Es antes y fuera de las redes que nos sentimos mejores al prójimo, exclusivos, dueños de la verdad, que nos ha sido revelada como prerrogativa personal. Tampoco es monopolio de la política. Como las redes, ella meramente retrata el elogioso aprecio que albergan por sí mismos personajes del Gobierno, agitadores (épicos) de la oposición o de la defensa del oso perezoso armenio, la sultana o el ácido acético.
Detrás de nobles causas como el respeto a la mujer, la igualdad humana, la libertad o el cuidado de nuestro entorno, se esconden las verdaderas motivaciones. Las de los que se ensalzan a sí mismos implícita y explícitamente por optar por esas grandísimas ideas, a diferencia del resto, tan inelegante en contraste. Vivimos la era de la aristocracia personalizada. Vamos programados para dejar rastro de cuán macanudos somos, a diferencia del vecino, el amigo o el enemigo. Todo eso me alentó a hacer el recuento que sigue, como trabajo de campo.
Alguien que conozco pone una coma y no dos puntos (como enseñaban en el colegio) después del nombre de destinatario, en un correo electrónico. Tal vez por manía, intuyo con evidencias que está persuadido de que eso lo hace mejor que los que no sabemos, a diferencia suya, que ésa costumbre es la selecta, venida del “mundo” a la periferia. No es el único porque por lo visto yo, que pongo dos puntos y no una coma, también supongo que así preservo mi cultura, y él no.

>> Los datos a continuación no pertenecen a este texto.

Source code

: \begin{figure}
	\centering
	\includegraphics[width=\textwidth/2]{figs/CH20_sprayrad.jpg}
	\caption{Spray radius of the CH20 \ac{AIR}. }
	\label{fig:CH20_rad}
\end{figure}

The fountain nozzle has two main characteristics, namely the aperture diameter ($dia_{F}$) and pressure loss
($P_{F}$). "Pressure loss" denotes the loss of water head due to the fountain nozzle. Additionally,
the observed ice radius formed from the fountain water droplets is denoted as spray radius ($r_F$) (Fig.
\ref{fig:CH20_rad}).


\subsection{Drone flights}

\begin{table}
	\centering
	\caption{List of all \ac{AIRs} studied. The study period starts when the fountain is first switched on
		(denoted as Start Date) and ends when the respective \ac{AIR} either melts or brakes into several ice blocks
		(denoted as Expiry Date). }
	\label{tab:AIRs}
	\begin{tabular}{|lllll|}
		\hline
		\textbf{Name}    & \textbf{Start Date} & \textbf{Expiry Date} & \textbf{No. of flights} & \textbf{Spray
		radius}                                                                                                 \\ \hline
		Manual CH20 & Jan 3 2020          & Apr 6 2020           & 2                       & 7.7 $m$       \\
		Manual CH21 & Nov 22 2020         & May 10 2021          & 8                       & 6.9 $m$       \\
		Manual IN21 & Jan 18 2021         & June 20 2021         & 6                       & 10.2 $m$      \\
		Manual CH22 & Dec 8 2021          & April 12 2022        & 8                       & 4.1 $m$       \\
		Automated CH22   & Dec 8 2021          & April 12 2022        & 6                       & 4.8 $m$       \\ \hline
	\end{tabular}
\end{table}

Voy a un café y pido un descafeinado. La dueña atrapa su minuto estelar. Me reprocha, con condimentada condescendencia, que a quién se le ocurre pedir un decaf (resalta la e, que suena a una i, y la f, que silba fff). Mosqueado, pero contenido, le retruco que, en general, uno pide lo que se le antoja; que para ritos está la Iglesia, no el café. Ella se solaza con su sofisticación cafetalera; yo con mi rebeldía al garete.

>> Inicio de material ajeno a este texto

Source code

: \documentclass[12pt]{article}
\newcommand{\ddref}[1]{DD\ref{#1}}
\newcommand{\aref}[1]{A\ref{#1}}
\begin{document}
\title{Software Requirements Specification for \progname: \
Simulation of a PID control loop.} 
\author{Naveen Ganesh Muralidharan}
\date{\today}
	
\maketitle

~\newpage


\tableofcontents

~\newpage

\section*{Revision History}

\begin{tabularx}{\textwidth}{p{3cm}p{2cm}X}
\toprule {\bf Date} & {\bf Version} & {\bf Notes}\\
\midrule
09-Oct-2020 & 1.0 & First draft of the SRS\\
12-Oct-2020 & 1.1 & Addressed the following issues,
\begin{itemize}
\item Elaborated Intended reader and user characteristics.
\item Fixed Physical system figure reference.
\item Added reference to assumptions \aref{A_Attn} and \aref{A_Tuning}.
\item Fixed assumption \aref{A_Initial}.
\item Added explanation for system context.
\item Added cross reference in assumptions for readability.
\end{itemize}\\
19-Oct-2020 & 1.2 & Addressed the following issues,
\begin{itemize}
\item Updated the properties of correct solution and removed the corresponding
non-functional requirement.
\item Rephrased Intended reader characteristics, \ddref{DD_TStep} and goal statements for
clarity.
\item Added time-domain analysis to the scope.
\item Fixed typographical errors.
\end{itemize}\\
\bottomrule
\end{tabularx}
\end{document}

Ya en el auto, no toco bocina, soy “delicado”. El que la toca es, por su lado, “viril”, capaz de reclamar, sin pasar por alto nada. El peatón que torea el auto también es sobresaliente por su conciencia indómita de que el desafío a un vehículo es heroico, bajo la infalible narrativa de los débiles contra los fuertes, que usa hasta cuando pierde en el billar.
Leo los periódicos. El oficialista cree que los opositores lo son porque no tienen alma, él sí. Los liberales exhalan su insigne condición, al echar en cara a los que llevan lustros en su travesía política mayoritaria. Una activista se entroniza, en un símil caricatural de las jerarquías que dice aborrecer, pero que sirven si se trata de Ella. Todos deleitan su sedienta autoestima.
Dan ganas de citar a Voltaire y su altanero epíteto: “la canalla”, para describir, también desde su altar, a los que reputaba vulgares, cuando afirmaba que había “conocido la canalla escritora, la canalla enredadora, y la canalla convulsa”. Es que nadie busca exorcizar esa subalterna impresión íntima de ser magnífico. Es el ego que cargamos en silla gestatoria con dosel, flecos de Turín y pan de oro, y que me tiene cabreado.
P.S. A lo mejor los monjes medievales, a los que suelo idealizar, estaban a salvo de su majadero yo. Era así, ¿no? No. Olvidaba que ustedes no saben nada.